RECORD EXCERPTS Start Marker

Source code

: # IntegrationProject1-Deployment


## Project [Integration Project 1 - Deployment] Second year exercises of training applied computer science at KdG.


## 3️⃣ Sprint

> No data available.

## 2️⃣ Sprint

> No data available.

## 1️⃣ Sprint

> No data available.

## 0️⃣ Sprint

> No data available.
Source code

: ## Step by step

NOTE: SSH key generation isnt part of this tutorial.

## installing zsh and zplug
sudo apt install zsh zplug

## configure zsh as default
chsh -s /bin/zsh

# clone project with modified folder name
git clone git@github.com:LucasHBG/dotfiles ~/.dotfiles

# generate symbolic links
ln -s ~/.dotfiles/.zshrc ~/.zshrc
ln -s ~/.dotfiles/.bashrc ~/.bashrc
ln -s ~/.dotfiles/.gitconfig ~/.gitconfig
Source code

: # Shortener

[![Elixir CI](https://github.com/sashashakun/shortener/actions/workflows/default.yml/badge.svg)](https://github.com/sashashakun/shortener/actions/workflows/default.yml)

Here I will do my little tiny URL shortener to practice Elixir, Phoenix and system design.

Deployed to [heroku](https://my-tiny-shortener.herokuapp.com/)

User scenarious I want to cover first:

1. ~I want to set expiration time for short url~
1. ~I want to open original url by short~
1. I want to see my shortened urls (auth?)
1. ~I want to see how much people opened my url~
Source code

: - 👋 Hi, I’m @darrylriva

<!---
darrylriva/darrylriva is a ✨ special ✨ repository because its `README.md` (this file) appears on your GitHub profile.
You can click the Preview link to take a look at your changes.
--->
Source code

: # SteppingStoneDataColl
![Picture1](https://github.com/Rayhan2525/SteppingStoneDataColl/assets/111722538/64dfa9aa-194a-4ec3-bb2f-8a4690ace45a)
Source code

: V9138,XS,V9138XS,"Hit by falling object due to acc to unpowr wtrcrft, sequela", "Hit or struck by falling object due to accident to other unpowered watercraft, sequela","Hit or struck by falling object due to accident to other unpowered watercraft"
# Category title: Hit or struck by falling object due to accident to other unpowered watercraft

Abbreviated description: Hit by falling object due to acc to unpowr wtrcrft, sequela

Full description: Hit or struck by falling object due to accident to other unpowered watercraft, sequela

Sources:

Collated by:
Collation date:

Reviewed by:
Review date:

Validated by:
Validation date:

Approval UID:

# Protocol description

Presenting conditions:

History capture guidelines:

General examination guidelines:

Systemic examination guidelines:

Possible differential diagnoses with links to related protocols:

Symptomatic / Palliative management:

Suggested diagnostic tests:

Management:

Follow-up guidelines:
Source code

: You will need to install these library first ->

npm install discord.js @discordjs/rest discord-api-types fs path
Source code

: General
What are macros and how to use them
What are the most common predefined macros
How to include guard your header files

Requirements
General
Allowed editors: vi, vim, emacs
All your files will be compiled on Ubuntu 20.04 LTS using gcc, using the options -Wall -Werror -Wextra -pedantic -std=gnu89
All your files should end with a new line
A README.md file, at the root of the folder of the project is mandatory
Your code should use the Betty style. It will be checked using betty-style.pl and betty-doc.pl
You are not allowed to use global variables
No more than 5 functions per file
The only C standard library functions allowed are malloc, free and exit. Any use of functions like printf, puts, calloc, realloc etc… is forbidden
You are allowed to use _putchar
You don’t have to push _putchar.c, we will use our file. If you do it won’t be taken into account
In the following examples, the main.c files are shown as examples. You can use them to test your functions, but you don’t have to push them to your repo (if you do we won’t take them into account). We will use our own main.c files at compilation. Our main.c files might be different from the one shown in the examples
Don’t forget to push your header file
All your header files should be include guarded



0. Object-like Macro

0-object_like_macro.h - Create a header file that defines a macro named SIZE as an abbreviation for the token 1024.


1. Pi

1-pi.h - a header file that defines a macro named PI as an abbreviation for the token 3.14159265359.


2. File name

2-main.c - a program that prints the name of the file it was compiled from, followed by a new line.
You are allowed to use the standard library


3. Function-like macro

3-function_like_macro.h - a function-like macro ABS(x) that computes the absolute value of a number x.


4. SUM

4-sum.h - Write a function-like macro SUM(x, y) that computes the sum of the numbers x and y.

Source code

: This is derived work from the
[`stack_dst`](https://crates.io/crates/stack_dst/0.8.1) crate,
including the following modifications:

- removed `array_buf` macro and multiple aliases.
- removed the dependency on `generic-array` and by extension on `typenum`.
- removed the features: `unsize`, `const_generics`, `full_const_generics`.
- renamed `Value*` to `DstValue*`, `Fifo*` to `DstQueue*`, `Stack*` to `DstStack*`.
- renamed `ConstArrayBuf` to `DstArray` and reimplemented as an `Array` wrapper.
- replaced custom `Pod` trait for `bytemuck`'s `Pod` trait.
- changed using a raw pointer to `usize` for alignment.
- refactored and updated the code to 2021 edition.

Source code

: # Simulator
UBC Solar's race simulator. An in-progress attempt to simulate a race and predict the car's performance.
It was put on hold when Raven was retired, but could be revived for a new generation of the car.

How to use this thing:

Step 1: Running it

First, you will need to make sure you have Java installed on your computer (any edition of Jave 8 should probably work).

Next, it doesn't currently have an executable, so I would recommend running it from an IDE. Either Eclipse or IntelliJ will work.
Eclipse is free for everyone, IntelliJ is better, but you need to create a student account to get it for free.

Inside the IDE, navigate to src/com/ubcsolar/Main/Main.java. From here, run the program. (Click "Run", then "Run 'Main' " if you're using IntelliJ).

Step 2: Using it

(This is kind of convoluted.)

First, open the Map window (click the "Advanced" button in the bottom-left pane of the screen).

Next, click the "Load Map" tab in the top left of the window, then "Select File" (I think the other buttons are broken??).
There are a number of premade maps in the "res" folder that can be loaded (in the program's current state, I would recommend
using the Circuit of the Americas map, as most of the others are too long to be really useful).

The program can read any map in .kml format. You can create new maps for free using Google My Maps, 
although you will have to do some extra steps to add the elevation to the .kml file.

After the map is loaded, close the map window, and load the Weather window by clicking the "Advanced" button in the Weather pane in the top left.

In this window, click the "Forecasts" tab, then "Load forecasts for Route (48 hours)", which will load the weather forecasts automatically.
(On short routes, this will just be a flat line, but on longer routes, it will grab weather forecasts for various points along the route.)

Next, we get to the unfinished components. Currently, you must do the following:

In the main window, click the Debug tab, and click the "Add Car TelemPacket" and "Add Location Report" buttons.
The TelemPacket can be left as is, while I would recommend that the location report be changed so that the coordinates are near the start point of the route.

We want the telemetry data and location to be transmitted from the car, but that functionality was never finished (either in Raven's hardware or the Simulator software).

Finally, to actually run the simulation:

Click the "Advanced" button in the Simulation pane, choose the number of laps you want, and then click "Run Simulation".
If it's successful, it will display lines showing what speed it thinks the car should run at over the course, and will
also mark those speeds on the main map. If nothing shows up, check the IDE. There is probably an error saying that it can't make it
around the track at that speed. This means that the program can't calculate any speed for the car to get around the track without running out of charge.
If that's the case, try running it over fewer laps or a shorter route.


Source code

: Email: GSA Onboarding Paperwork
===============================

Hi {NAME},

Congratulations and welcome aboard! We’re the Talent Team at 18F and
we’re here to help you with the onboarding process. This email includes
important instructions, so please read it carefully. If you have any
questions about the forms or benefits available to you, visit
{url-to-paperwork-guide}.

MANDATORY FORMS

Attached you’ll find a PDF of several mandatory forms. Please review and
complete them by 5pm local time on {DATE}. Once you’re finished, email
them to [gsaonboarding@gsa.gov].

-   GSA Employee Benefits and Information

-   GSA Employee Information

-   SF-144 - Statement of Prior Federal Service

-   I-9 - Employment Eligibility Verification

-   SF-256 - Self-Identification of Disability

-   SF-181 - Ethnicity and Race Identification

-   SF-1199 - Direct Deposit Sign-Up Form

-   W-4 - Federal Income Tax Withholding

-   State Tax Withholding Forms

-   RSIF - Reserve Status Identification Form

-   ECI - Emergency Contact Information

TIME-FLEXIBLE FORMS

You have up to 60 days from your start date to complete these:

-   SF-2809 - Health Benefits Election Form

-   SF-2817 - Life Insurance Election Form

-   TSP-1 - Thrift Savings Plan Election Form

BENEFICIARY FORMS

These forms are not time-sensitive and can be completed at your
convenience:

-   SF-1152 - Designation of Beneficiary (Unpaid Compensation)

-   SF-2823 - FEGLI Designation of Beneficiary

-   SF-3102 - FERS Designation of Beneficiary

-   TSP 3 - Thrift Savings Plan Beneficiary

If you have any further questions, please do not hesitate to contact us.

RECORD EXCERPTS End Marker

Each line in the listing above that includes the word "macros" needs to be copied out.

EXERCISE OUTPUT ▸
What are macros and how to use them
What are the most common predefined macros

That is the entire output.